[TASK OBJECTIVE] Among the entries below, find each line with "information" and show it.
─── GIVEN DATA
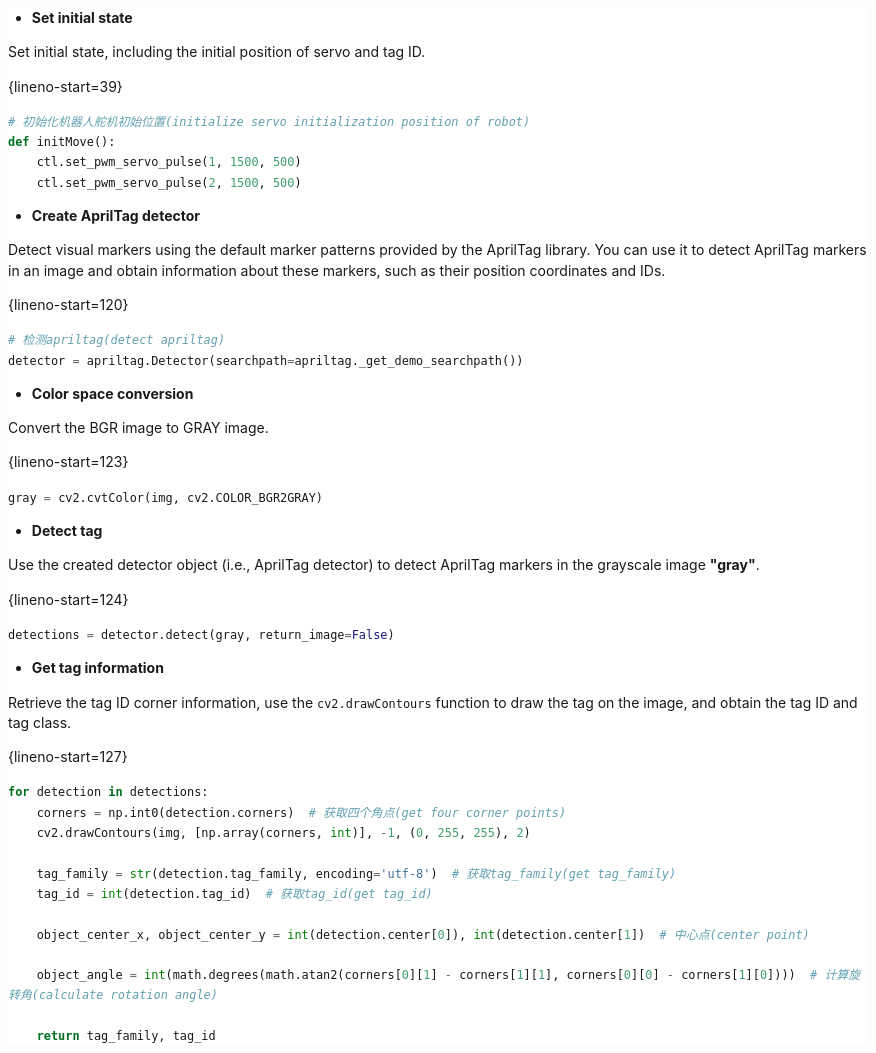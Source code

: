 * **Set initial state**

Set initial state, including the initial position of servo and tag ID.

{lineno-start=39}
```python
# 初始化机器人舵机初始位置(initialize servo initialization position of robot)
def initMove():
    ctl.set_pwm_servo_pulse(1, 1500, 500)
    ctl.set_pwm_servo_pulse(2, 1500, 500)
```

* **Create AprilTag detector**

Detect visual markers using the default marker patterns provided by the AprilTag library. You can use it to detect AprilTag markers in an image and obtain information about these markers, such as their position coordinates and IDs.

{lineno-start=120}
```python
# 检测apriltag(detect apriltag)
detector = apriltag.Detector(searchpath=apriltag._get_demo_searchpath())
```

* **Color space conversion**

Convert the BGR image to GRAY image.

{lineno-start=123}
```python
gray = cv2.cvtColor(img, cv2.COLOR_BGR2GRAY)
```

* **Detect tag**

Use the created detector object (i.e., AprilTag detector) to detect AprilTag markers in the grayscale image **"gray"**.

{lineno-start=124}
```python
detections = detector.detect(gray, return_image=False)
```

* **Get tag information**

Retrieve the tag ID corner information, use the `cv2.drawContours` function to draw the tag on the image, and obtain the tag ID and tag class.

{lineno-start=127}
```python
for detection in detections:
    corners = np.int0(detection.corners)  # 获取四个角点(get four corner points)
    cv2.drawContours(img, [np.array(corners, int)], -1, (0, 255, 255), 2)

    tag_family = str(detection.tag_family, encoding='utf-8')  # 获取tag_family(get tag_family)
    tag_id = int(detection.tag_id)  # 获取tag_id(get tag_id)

    object_center_x, object_center_y = int(detection.center[0]), int(detection.center[1])  # 中心点(center point)
    
    object_angle = int(math.degrees(math.atan2(corners[0][1] - corners[1][1], corners[0][0] - corners[1][0])))  # 计算旋转角(calculate rotation angle)
    
    return tag_family, tag_id
```

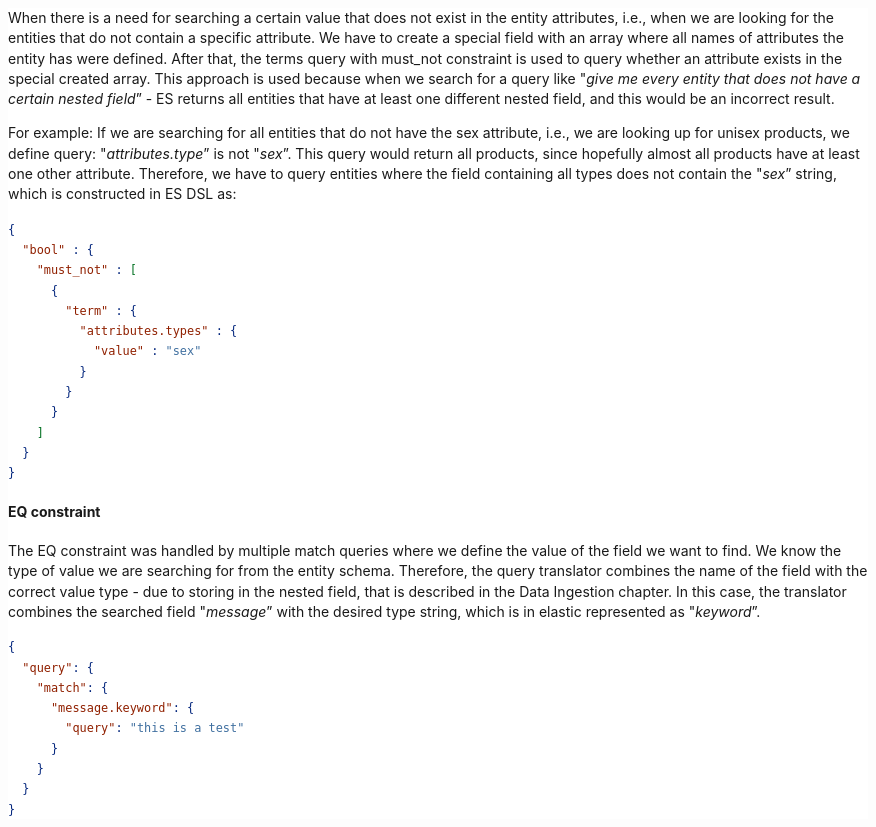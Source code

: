 When there is a need for searching a certain value that does not exist in the entity attributes, i.e., when we are
looking for the entities that do not contain a specific attribute. We have to create a special field with an array where
all names of attributes the entity has were defined. After that, the terms query with must_not constraint is used to
query whether an attribute exists in the special created array. This approach is used because when we search for a query
like "*give me every entity that does not have a certain nested field*” - ES returns all entities that have at least one
different nested field, and this would be an incorrect result.

For example: If we are searching for all entities that do not have the sex attribute, i.e., we are looking up for unisex
products, we define query: "*attributes.type*” is not "*sex*”. This query would return all products, since hopefully
almost all products have at least one other attribute. Therefore, we have to query entities where the field containing
all types does not contain the "*sex*” string, which is constructed in ES DSL as:

``` json
{
  "bool" : {
    "must_not" : [
      {
        "term" : {
          "attributes.types" : {
            "value" : "sex"
          }
        }
      }
    ]
  }
}
```

#### EQ constraint

The EQ constraint was handled by multiple match queries where we define the value of the field we want to find. We know
the type of value we are searching for from the entity schema. Therefore, the query translator combines the name of the
field with the correct value type - due to storing in the nested field, that is described in the Data Ingestion chapter.
In this case, the translator combines the searched field "*message*” with the desired type string, which is in elastic
represented as "*keyword*”.

``` json
{
  "query": {
    "match": {
      "message.keyword": {
        "query": "this is a test"
      }
    }
  }
}
```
──────
[RESULT FOR THIS TASK]
Detect visual markers using the default marker patterns provided by the AprilTag library. You can use it to detect AprilTag markers in an image and obtain information about these markers, such as their position coordinates and IDs.
* **Get tag information**
Retrieve the tag ID corner information, use the `cv2.drawContours` function to draw the tag on the image, and obtain the tag ID and tag class.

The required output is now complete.